Commerce de détail

Personnel sacrifié sur l’autel du chiffre d’affaires

Avec une légèreté consternante, le Tribunal fédéral a permis l’ouverture des magasins le dimanche 22 décembre.

LHOM ● Le dimanche 22 décembre 2024, les commerces ont au final pu ouvrir, malgré le jugement du 28 novembre de la Cour de justice genevoise qui interdisait aux commerces genevois d’employer du personnel le dimanche 22 décembre sans autorisation spécifique (lire SITinfo n°7 décembre 2024). Comment est-ce possible ? Parce que le Tribunal fédéral, auprès duquel les organisations patronales avaient déposé un recours, a décidé le 17 décembre d’accorder un effet suspensif à ce jugement, l’empêchant d’entrer en vigueur. Une décision incompréhensible, qui a de facto autorisé les commerces à violer la loi et à piétiner la volonté populaire.

Question de fond pas tranchée

Car dans son ordonnance du 17 décembre, le Tribunal fédéral ne s’est prononcé d’aucune manière sur le fond du jugement genevois. Autrement dit, il ne dit pas si le jugement de la Cour de justice genevoise est conforme à loi ou pas, mais se contente de faire une pesée d’intérêts sur le fait qu’il soit immédiatement applicable ou pas.
En l’occurrence, le Tribunal fédéral qualifie d’intérêt « public » celui des commerces à augmenter leur chiffre d’affaires, qu’il oppose à celui de la protection des travailleurs-euses, qui pèse visiblement moins à ses yeux.

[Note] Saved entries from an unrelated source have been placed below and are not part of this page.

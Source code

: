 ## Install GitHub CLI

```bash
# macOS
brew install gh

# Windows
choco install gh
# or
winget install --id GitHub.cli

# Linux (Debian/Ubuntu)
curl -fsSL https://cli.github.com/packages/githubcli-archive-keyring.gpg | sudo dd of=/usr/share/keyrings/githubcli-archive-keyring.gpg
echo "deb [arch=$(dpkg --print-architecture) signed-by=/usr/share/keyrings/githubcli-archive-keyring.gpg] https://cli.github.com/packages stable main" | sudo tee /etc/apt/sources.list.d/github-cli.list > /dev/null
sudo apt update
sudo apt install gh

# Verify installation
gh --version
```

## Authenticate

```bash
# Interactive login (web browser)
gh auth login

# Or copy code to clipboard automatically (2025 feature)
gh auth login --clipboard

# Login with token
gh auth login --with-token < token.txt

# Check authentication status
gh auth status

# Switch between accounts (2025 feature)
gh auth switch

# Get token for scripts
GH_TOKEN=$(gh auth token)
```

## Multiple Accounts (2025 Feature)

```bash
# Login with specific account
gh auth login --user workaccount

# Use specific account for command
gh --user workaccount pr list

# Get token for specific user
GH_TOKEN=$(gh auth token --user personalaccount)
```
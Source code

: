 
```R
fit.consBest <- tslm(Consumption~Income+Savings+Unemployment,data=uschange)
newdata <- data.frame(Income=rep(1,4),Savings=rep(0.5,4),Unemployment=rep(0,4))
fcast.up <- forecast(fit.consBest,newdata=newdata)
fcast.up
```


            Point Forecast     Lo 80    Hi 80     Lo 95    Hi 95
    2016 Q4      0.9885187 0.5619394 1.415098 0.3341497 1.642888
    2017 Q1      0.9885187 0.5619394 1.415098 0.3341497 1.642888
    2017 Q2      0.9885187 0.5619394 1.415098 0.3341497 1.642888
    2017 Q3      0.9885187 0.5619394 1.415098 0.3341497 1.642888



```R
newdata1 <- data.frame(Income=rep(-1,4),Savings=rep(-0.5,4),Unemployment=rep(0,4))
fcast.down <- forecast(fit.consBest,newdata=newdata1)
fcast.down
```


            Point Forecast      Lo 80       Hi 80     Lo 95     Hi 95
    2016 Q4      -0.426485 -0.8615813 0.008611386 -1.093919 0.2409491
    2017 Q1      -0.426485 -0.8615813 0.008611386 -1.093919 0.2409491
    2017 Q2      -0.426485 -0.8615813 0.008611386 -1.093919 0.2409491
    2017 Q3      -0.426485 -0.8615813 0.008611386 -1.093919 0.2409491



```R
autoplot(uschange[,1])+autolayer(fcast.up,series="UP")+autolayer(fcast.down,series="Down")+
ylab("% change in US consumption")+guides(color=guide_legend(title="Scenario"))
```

Pesée d’intérêts consternante

Ce déséquilibre manifeste entre l’intérêt des entreprises et celui des travailleurs-euses est déjà choquant en soi, mais l’est d’autant plus qu’elle ne tient absolument pas compte d’autres dispositions de la Loi sur le travail, dont l’obligation d’établir les plannings de travail deux semaines à l’avance. De plus, si la réalité du caractère prétendument « volontaire » du travail du dimanche était déjà soumise à caution, elle l’était d’autant plus à cinq jours seulement de la date fatidique.
Par ailleurs, les arguments avancés par le Tribunal fédéral sont particulièrement spécieux et lapidaires : il reprend sans sourciller le mantra patronal de la « concurrence du commerce transfrontaliers », alors que celui-ci résulte bien plus des prix pratiqués que des horaires d’ouvertures, que la population ne va pas plus manger (et donc consommer dans le commerce alimentaire) selon que les magasins soient ouverts ou non, et que la concurrence du commerce en ligne ne se résoudra pas à coup d’horaires élargis.
De plus, invoquer, comme le fait l’OCIRT dans cette procédure, que les commerces s’étaient préparés à cette ouverture, est non seulement faux, mais également particulièrement discutable de la part d’un organe public censé veiller à la protection des travailleuses et des travailleurs, car cela revient à admettre une violation de la loi par les entreprises au prétexte qu’elles s’étaient préparées à le faire.

LHOM et volonté populaire ignorées

Enfin, en faisant cette pesée d’intérêt entre l’intérêt économique des commerçants et celui des travailleurs-euses, le Tribunal fédéral a perdu de vue l’existence de la LHOM, et la volonté populaire qui l’a consacrée. En accordant l’effet suspensif à la décision de la Cour de justice genevoise sans se prononcer d’aucune manière sur le fond, le Tribunal fédéral prend le risque de devoir déclarer a posteriori que cette ouverture dominicale était illégale, une fois l’infraction commise.
Les syndicats restent confiants sur ce jugement sur le fond à venir, et restent dans l’intervalle extrêmement vigilants quant à l’application du cadre légal dans son ensemble, notamment sur la question du consentement individuel des travailleurs-euses, et sur celle de la compensation salariale légale obligatoire, à savoir le doublement du salaire pour cette journée de travail le dimanche 22 décembre.